Eden Prairie-based SunOpta has long focused on plant-based milks, but a massive new plant in Texas has created new space to expand into the fast-growing world of ready-to-drink protein shakes.
A year before the company opened its $125 million Texas plant, one of the manufacturing lines had already been booked with a five-year contract to produce nutritional beverages for what company leaders called the industry's biggest brand.
"That speaks to just how under-supplied the category is," SunOpta CEO Joe Ennen said in an interview last month. "And it's a good tee-up for our entry into that category."
Ready-to-drink protein shakes packaged in on-the-go, personal-sized containers have seen big growth in recent years.
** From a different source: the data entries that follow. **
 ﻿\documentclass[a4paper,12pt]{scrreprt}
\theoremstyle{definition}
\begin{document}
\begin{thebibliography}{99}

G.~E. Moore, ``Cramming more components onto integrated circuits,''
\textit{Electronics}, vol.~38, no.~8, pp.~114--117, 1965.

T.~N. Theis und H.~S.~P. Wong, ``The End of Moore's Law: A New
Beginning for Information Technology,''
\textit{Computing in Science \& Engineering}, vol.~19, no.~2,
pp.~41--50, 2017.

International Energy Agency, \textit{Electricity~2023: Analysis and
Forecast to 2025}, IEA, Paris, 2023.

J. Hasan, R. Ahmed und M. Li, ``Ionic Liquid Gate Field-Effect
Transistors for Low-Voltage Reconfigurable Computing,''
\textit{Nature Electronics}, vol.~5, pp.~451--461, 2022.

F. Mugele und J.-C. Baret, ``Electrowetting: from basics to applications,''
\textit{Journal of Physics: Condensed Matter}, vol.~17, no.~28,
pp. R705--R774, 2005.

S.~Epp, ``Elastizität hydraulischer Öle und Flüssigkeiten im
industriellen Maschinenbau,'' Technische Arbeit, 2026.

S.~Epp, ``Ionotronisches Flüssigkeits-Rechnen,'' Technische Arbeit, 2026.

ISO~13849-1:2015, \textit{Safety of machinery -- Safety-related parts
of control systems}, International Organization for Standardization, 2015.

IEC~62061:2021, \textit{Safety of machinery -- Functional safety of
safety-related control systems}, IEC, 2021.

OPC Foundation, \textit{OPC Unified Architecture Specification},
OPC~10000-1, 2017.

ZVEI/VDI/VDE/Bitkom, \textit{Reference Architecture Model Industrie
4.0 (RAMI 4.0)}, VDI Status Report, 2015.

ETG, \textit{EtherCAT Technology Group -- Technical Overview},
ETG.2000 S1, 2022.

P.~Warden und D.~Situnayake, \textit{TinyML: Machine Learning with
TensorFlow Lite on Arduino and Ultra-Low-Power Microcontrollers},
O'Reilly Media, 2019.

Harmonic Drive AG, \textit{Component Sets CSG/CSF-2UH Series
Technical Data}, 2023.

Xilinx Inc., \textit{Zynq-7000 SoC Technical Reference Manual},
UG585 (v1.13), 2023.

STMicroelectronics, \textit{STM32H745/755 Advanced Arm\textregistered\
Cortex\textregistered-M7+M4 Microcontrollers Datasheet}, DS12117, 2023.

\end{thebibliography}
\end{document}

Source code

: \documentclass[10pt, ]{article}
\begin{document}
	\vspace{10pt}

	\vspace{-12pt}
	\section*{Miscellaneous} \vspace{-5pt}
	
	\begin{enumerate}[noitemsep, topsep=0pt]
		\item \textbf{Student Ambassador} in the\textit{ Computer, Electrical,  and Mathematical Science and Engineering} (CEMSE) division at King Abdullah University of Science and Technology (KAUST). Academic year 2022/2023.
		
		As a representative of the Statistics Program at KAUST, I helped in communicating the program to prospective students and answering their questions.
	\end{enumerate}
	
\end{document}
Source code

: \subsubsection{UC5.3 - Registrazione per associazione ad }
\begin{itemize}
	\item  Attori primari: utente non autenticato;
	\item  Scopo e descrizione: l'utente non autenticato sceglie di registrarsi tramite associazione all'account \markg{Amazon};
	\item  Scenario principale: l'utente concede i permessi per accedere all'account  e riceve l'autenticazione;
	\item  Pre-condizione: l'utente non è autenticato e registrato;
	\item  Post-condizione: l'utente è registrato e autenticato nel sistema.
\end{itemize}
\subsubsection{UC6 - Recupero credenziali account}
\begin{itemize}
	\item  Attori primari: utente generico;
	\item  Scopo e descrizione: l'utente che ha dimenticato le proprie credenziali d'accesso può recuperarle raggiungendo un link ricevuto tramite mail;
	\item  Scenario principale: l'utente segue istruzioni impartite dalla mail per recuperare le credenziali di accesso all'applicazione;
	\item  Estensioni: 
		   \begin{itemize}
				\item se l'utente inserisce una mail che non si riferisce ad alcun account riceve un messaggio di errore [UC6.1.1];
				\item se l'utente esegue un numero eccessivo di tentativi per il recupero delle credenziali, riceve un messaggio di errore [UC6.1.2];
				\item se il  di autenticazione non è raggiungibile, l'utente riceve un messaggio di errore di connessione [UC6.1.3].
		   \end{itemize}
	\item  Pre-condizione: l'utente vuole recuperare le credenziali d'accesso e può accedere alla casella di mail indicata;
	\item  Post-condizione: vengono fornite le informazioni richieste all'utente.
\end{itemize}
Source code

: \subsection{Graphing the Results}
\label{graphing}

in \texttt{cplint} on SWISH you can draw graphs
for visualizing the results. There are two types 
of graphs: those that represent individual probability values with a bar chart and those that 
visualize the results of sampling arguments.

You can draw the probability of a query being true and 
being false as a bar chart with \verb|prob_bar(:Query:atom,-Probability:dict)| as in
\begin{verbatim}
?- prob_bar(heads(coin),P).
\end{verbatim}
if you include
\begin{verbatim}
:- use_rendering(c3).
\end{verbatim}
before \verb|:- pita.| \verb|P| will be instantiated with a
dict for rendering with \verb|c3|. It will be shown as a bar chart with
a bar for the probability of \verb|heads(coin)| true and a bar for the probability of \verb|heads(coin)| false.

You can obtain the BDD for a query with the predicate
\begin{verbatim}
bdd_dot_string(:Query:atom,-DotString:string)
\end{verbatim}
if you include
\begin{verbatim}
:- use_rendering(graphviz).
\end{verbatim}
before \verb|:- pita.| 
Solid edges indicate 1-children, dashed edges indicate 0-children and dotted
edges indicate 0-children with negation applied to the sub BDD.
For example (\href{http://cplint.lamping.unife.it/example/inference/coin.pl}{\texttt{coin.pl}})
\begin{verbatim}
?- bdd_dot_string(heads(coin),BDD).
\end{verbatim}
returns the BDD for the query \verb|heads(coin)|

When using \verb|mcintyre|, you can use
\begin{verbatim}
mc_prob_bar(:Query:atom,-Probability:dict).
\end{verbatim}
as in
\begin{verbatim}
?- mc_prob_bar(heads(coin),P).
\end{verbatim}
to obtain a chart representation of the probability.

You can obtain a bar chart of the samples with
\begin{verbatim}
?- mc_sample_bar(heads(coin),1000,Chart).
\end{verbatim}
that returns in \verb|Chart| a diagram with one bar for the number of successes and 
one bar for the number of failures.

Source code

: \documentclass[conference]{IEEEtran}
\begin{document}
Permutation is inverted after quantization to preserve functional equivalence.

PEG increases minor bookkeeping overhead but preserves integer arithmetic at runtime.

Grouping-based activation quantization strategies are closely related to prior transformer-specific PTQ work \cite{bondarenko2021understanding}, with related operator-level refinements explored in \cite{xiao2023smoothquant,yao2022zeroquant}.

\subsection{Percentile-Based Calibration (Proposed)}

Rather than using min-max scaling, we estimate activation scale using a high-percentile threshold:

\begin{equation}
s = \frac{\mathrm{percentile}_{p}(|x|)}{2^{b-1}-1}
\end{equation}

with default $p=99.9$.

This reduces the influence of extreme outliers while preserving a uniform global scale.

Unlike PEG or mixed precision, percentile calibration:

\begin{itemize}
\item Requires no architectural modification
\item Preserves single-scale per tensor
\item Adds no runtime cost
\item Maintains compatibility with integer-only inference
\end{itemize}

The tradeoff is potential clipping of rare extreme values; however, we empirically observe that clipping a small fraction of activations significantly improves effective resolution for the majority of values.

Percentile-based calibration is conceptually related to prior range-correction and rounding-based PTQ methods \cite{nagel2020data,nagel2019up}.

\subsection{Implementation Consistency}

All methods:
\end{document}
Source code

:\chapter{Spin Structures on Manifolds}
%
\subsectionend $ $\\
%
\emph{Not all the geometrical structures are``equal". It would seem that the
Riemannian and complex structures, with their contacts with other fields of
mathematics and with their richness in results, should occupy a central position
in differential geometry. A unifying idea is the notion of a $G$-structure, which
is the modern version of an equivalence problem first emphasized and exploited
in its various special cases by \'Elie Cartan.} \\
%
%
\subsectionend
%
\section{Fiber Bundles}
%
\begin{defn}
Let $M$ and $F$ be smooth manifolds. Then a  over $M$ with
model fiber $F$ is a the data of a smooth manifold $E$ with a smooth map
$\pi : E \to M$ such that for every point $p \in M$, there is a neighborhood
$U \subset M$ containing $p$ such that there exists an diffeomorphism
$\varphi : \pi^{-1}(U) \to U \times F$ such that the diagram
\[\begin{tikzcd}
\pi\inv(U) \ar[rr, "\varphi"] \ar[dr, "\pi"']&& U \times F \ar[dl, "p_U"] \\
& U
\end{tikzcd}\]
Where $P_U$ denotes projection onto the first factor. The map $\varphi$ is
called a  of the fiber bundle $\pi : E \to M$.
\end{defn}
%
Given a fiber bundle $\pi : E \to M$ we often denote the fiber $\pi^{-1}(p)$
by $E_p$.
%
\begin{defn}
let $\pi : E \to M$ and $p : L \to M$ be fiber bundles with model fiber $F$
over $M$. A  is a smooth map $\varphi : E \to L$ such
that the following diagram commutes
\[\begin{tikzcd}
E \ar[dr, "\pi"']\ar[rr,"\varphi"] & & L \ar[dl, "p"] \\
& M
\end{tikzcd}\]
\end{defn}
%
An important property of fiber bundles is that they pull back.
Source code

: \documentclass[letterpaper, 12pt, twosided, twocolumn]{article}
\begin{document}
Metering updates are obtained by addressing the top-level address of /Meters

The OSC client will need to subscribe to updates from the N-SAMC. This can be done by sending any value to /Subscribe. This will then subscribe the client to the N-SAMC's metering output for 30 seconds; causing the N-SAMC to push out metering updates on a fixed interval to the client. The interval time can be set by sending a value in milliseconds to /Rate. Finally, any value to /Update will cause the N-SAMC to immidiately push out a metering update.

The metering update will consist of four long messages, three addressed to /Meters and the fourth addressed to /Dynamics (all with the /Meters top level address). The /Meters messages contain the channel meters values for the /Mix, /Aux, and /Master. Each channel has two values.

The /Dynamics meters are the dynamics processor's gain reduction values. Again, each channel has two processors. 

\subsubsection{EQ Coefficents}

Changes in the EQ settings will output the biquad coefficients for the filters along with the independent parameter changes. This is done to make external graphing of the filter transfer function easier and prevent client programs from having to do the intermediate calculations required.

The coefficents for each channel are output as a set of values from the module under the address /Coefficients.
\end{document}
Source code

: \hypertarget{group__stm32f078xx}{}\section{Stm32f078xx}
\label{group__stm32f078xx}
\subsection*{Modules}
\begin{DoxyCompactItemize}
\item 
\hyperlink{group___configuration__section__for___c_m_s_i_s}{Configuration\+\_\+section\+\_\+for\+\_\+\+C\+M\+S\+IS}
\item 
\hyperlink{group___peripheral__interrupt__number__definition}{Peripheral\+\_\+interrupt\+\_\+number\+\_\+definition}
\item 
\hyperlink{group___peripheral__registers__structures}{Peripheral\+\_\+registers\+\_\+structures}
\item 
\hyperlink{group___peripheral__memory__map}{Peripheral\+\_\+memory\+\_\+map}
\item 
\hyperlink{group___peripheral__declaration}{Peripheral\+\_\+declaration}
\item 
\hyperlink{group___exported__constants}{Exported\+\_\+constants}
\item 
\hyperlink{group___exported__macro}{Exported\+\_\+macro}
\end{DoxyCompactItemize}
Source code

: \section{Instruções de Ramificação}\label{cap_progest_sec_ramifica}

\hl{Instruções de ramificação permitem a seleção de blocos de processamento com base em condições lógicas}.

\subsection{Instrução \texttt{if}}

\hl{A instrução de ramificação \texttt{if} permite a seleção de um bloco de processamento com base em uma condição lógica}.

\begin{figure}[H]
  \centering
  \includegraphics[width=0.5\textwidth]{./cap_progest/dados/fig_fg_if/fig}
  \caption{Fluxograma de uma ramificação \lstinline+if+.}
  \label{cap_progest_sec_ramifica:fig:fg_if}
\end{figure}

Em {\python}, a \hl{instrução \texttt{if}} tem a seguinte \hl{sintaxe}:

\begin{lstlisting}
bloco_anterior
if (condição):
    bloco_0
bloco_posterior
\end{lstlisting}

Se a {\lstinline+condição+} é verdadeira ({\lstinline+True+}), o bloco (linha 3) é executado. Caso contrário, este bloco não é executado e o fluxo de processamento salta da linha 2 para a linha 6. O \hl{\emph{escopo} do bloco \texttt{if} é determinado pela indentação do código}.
They are one element in SunOpta's plan to double revenue to $2 billion by the end of the decade.
"Nutrition beverages, we believe, is an absolute future growth driver for us for the next decade," Ennen said at an investor event in April.
SunOpta estimates there is a $5 billion market for nutrition drinks, and the company is aiming to slice off a $250 million piece of that pie. Consumer research firm Mordor Intelligence expects ready-to-drink protein beverages will see nearly 8% annual growth over the next five years.
BellRing Brands, which owns the market-leading Premier Protein, said earlier this week the brand grew sales 22% and saw volumes tick up 6% in its most recent quarter.